The rule allowing search warrants in Wake County to be sealed was written by Judge Don Stephens. He's the same judge who ordered the Cooper warrants sealed.
Judge Stephens also listened to arguments Thursday requesting the documents be unsealed.
The searches in question are of Nancy and Brad Cooper's house, cars and the submission of DNA by brad Cooper.
The second warrant involved the search of Brad's office in Research Triangle Park and the seal order on the third warrant doesn't designate what was searched.
"Clearly these are public records that have been temporarily sealed," Judge Stephens said.
He spent an hour of give and take with attorneys for local media and Wake County's district attorney. During that time, Brad's attorneys listened intently from the back of the courtroom.
Media representative Hugh Stevens told the judge he's concerned about the proliferation of search warrant seals being issued across the state.
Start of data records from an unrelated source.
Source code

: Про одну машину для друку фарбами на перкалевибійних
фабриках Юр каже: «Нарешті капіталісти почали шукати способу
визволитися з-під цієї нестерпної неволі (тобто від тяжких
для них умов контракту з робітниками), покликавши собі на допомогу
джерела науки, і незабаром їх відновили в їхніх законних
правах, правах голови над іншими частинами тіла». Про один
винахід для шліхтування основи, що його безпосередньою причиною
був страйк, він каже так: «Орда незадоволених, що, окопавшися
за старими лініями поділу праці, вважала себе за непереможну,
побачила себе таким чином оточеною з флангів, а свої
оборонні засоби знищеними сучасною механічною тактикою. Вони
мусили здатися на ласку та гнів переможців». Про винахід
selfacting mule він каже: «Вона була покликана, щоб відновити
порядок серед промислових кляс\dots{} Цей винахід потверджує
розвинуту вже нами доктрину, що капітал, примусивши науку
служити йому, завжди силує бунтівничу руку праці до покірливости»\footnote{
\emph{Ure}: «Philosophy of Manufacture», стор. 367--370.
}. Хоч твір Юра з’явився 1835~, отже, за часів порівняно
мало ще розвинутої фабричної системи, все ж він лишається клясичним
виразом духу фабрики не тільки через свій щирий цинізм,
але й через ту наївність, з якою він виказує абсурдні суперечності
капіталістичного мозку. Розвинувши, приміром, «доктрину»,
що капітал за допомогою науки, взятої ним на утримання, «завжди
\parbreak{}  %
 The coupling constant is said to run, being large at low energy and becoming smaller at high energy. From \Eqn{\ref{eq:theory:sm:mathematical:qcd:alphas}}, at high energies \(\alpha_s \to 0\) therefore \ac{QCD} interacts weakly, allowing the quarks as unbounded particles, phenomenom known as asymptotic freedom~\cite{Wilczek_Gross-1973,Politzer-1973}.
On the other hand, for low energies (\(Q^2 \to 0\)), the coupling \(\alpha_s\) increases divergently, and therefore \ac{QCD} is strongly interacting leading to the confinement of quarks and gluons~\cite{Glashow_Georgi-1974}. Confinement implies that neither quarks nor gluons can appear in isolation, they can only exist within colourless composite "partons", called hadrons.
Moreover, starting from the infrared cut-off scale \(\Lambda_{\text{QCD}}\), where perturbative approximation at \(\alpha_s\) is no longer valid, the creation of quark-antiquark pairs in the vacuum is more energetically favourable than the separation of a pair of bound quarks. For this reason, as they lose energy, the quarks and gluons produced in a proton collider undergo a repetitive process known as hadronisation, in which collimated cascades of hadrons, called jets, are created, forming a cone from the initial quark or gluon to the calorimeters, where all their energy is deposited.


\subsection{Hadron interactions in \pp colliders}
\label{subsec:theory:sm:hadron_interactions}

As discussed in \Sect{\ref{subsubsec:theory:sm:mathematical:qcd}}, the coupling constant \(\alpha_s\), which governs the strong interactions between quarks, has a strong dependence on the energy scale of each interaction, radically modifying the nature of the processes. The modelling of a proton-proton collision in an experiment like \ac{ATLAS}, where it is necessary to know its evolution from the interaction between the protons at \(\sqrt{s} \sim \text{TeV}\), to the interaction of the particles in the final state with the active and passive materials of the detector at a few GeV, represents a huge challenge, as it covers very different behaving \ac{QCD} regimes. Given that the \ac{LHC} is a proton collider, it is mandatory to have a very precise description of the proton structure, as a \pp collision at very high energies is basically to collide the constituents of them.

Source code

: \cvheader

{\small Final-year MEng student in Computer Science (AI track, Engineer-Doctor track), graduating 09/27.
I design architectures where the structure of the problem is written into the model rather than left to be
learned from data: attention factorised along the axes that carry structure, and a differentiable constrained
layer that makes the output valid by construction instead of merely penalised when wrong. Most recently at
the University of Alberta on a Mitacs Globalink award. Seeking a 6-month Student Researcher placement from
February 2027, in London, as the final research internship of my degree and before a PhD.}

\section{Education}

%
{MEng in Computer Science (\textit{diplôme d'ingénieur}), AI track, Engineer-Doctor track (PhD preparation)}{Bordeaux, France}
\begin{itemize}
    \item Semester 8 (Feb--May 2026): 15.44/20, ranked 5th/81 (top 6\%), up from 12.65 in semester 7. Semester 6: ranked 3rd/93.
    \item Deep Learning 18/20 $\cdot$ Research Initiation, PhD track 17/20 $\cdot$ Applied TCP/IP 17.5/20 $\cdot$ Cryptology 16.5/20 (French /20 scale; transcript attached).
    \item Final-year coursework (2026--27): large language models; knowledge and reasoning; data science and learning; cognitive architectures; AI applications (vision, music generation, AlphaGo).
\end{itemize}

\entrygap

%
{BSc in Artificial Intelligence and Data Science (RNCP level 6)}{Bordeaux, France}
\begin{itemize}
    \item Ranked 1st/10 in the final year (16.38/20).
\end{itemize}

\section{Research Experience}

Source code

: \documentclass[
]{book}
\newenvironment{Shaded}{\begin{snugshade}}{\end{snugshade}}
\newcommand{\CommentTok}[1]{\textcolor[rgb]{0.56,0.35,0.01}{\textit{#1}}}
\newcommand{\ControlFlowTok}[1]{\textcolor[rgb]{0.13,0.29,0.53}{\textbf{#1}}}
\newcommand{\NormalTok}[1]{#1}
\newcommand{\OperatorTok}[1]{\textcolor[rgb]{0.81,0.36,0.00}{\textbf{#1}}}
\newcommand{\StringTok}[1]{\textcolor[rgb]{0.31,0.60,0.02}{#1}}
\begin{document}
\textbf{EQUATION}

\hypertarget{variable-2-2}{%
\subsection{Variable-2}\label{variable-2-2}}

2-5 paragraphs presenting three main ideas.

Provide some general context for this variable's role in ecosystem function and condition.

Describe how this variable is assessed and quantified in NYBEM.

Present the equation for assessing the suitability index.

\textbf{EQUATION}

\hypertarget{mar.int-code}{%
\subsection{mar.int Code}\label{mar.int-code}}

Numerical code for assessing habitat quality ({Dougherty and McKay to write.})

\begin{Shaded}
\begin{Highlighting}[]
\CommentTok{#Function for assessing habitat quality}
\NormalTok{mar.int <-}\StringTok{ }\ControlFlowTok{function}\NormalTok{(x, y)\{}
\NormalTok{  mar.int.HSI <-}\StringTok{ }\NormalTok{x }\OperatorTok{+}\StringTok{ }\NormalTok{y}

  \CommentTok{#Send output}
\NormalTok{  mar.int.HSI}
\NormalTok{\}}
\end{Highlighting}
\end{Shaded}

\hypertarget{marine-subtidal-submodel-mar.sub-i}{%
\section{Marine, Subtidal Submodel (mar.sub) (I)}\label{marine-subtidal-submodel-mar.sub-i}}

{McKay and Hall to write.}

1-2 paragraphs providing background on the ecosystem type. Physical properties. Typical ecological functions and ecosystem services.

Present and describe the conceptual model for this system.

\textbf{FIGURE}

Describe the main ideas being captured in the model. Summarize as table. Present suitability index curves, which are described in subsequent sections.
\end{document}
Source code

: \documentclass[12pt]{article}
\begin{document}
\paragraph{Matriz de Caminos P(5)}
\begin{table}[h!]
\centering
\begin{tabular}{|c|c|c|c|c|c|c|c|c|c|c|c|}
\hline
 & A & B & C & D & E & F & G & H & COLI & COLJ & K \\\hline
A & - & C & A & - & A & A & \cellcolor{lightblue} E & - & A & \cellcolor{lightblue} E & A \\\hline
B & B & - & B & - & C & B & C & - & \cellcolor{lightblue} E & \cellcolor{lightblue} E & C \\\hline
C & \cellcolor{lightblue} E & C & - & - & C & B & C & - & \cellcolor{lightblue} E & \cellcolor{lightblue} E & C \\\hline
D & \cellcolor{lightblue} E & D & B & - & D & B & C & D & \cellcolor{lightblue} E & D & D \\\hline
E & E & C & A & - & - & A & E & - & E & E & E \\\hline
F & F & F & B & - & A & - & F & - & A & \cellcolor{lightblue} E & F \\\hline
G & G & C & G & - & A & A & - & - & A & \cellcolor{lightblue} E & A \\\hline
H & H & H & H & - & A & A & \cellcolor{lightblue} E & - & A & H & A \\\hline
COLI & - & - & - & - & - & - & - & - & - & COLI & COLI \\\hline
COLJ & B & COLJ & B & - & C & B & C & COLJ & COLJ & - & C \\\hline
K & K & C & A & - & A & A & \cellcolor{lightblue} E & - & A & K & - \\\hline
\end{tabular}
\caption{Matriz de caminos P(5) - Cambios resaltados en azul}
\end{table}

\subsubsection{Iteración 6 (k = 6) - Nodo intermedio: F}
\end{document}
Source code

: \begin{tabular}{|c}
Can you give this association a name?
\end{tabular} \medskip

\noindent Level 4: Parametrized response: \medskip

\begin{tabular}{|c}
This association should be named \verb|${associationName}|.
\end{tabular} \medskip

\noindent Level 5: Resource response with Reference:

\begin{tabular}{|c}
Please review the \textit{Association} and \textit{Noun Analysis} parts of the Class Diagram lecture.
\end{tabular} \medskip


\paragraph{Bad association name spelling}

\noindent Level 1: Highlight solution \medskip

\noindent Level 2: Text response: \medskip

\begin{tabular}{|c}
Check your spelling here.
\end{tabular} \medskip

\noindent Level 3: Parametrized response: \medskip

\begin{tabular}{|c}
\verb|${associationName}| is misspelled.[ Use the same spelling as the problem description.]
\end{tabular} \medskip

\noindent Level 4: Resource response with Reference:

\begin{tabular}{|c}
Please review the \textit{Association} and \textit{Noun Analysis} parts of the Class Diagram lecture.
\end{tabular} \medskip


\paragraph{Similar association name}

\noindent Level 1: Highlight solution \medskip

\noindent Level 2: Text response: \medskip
"We're here in hopes of not only speaking to these specific search warrants but to the process by which the court carries out this very important responsibility," Stephens said.
Less than two days after Nancy's body was found at a construction site, Wake District Attorney Colon Willoughby was in the kitchen of Judge Stephen's house at 2 a.m.
That's when the judge signed and sealed the first warrant to search the Cooper's home. Willoughby says there are many reasons he asked to seal the warrants.
Willoughby said one of those reasons is, "That would alert someone who is an offender as to what evidence law enforcement has. It may alert an offender of what information law enforcement is seeking. It may put public attention on a potential suspect who ultimately may not be charged."
After the hearing, Brad's attorneys said they just want a ruling that will best benefit the investigation.
The judge asked the media attorney if the issue begins and ends with him or if he is "just a weigh station along the way."
It was a clear implication the case could end up in a higher court.